Objective
To evaluate the extent to which stillbirths affect international comparisons of preterm birth rates in low‐ and middle‐income countries.
Design
Secondary analysis of a multi‐country ...cross‐sectional study.
Setting
29 countries participating in the World Health Organization Multicountry Survey on Maternal and Newborn Health.
Population
258 215 singleton deliveries in 286 hospitals.
Methods
We describe how inclusion or exclusion of stillbirth affect rates of preterm births in 29 countries.
Main outcome measures
Preterm delivery.
Results
In all countries, preterm birth rates were substantially lower when based on live births only, than when based on total births.
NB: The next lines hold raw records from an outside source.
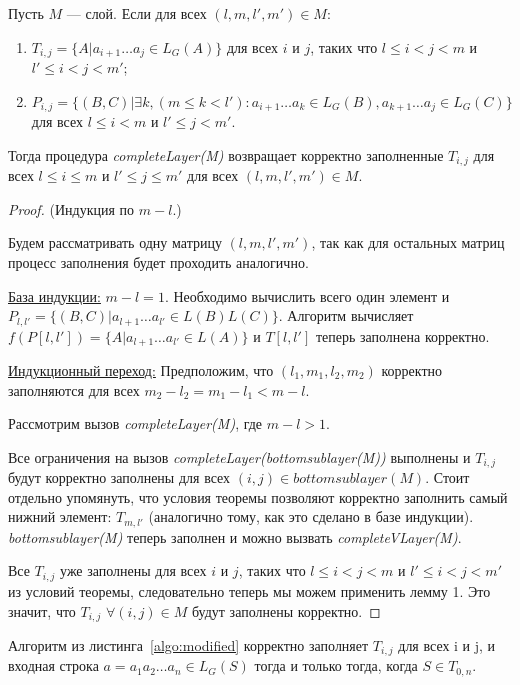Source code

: \documentclass[14pt]{matmex-diploma-custom}
\begin{document}
\begin{theorem}
Пусть $M$ --- слой. Если для всех $(l, m, l', m') \in M$:
\begin{enumerate}
  \item $T_{i, j} = \{ A |  a_{i + 1} \dots a_{j} \in L_G(A)\}$ для всех $i$ и $j$, таких что $l \leq i < j < m$ и $l' \leq i < j < m'$;
  \item $P_{i, j} =  \{ (B, C) |\exists k, (m \le k < l'): a_{i + 1} \dots a_{k} \in L_G(B), a_{k + 1} \dots a_{j} \in L_G(C)\}$ для всех $l \leq i < m$ и $l' \leq j < m'$.
\end{enumerate}

Тогда процедура \textit{completeLayer(M)} возвращает корректно заполненные $T_{i, j}$ для всех $l \leq i \le m$ и $l' \leq j \le m'$ для всех $(l, m, l', m') \in M$.
\end{theorem}


\begin{proof}(Индукция по $m - l$.)

Будем рассматривать одну матрицу $(l, m, l', m')$, так как для остальных матриц процесс заполнения будет проходить аналогично.

\underline{База индукции:} $m - l = 1$. Необходимо вычислить всего один элемент и $P_{l, l'} =  \{ (B, C) |  a_{l + 1} \dots a_{l'} \in L(B)L(C)\}$. Алгоритм вычисляет $f(P[l, l']) = \{ A |  a_{l + 1} \dots a_{l'} \in L(A)\}$ и $T[l, l']$ теперь заполнена корректно.

\underline{Индукционный переход:} Предположим, что $(l_1, m_1, l_2, m_2)$ корректно заполняются для всех $m_2 - l_2 = m_1 - l_1 < m - l$.

Рассмотрим вызов \textit{completeLayer(M)}, где $m - l > 1$.

Все ограничения на вызов \textit{completeLayer(bottomsublayer(M))} выполнены и $T_{i, j}$ будут корректно заполнены для всех $(i, j) \in bottomsublayer(M)$. Стоит отдельно упомянуть, что условия теоремы позволяют корректно заполнить самый нижний элемент: $T_{m, l'}$ (аналогично тому, как это сделано в базе индукции).
\textit{bottomsublayer(M)} теперь заполнен и можно вызвать \textit{completeVLayer(M)}.

Все $T_{i,j}$ уже заполнены для всех $i$ и $j$, таких что $l \leq i < j < m$ и $l' \leq i < j < m'$ из условий теоремы, следовательно теперь мы можем применить лемму 1. Это значит, что $T_{i, j}$ $\forall (i, j) \in M$ будут заполнены корректно.
\end{proof}

\begin{theorem}
Алгоритм из листинга~\ref{algo:modified} корректно заполняет $T_{i, j}$ для всех i и j, и входная строка $a = a_{1}a_{2} \dots a_{n} \in L_{G}(S)$ тогда и только тогда, когда $S \in T_{0, n}$.
\end{theorem}
\end{document}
However, the increase in preterm birth rates with inclusion of stillbirths was substantially higher in low Human Development Index (HDI) countries median 18.2%, interquartile range (17.2–34.6%) compared with medium (4.3%, 3.0–6.7%), and high‐HDI countries (4.8%, 4.4–5.5%).
Conclusion
Inclusion of stillbirths leads to higher estimates of preterm birth rate in all countries, with a disproportionately large effect in low‐HDI countries. Preterm birth rates based on live births alone do not accurately reflect international disparities in perinatal health; thus improved registration and reporting of stillbirths are necessary.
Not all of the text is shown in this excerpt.